Description of the task: Return the lines of the data below in which the string "subsection" occurs.

━━ Given information

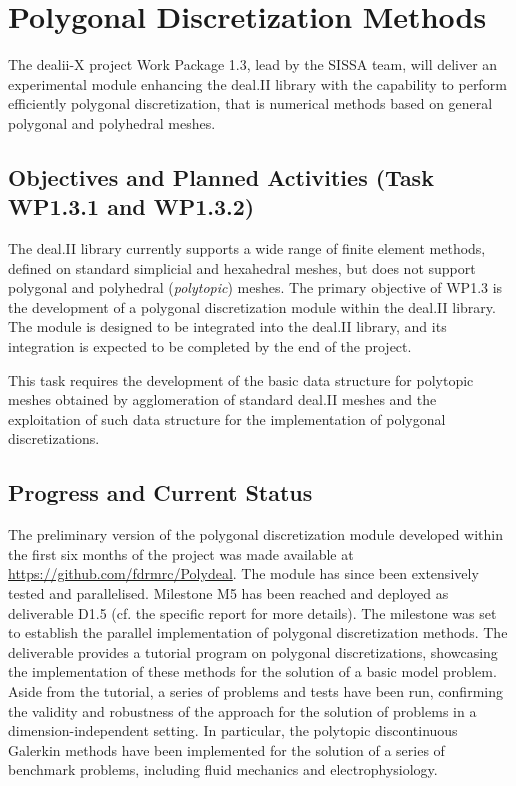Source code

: \documentclass[a4paper,12pt]{article}
\begin{document}
\section{Polygonal Discretization Methods}

 The dealii-X project Work Package 1.3, lead by the SISSA team, will deliver an experimental module enhancing the
deal.II library with the capability to perform efficiently polygonal discretization, that is numerical methods based on general polygonal and polyhedral meshes.%

\subsection{Objectives and Planned Activities (Task WP1.3.1 and WP1.3.2)}

The deal.II library currently
supports a wide range of finite element methods, defined on standard simplicial
and hexahedral meshes, but does not support polygonal and polyhedral (\emph{polytopic}) meshes.
The primary objective of WP1.3 is the development of a polygonal
discretization module within the deal.II library. The module is designed to be integrated into the deal.II library, and its integration is expected to be completed by the end of the project.

This task requires the development of the basic data structure for polytopic meshes obtained by agglomeration of standard deal.II meshes and the exploitation of such data structure for the implementation of polygonal discretizations.


 \subsection{Progress and Current Status}

The preliminary version of the polygonal discretization module developed within the first six months of the project was made available at \url{https://github.com/fdrmrc/Polydeal}.
The module has since been extensively tested and parallelised. 
Milestone M5 has been reached and deployed as deliverable D1.5 (cf. the specific report for more details). The milestone was set to establish the parallel implementation of polygonal discretization methods. The deliverable provides a tutorial program on polygonal discretizations, showcasing the implementation of these methods for the solution of a basic model problem. Aside from the tutorial, a series of problems and tests have been run, confirming the validity and robustness of the approach for the solution of problems in a dimension-independent setting. In particular, the polytopic discontinuous Galerkin methods have been implemented for the solution of a series of benchmark problems, including fluid mechanics and electrophysiology.
\end{document}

━━━━

Your response:
\subsection{Objectives and Planned Activities (Task WP1.3.1 and WP1.3.2)}
 \subsection{Progress and Current Status}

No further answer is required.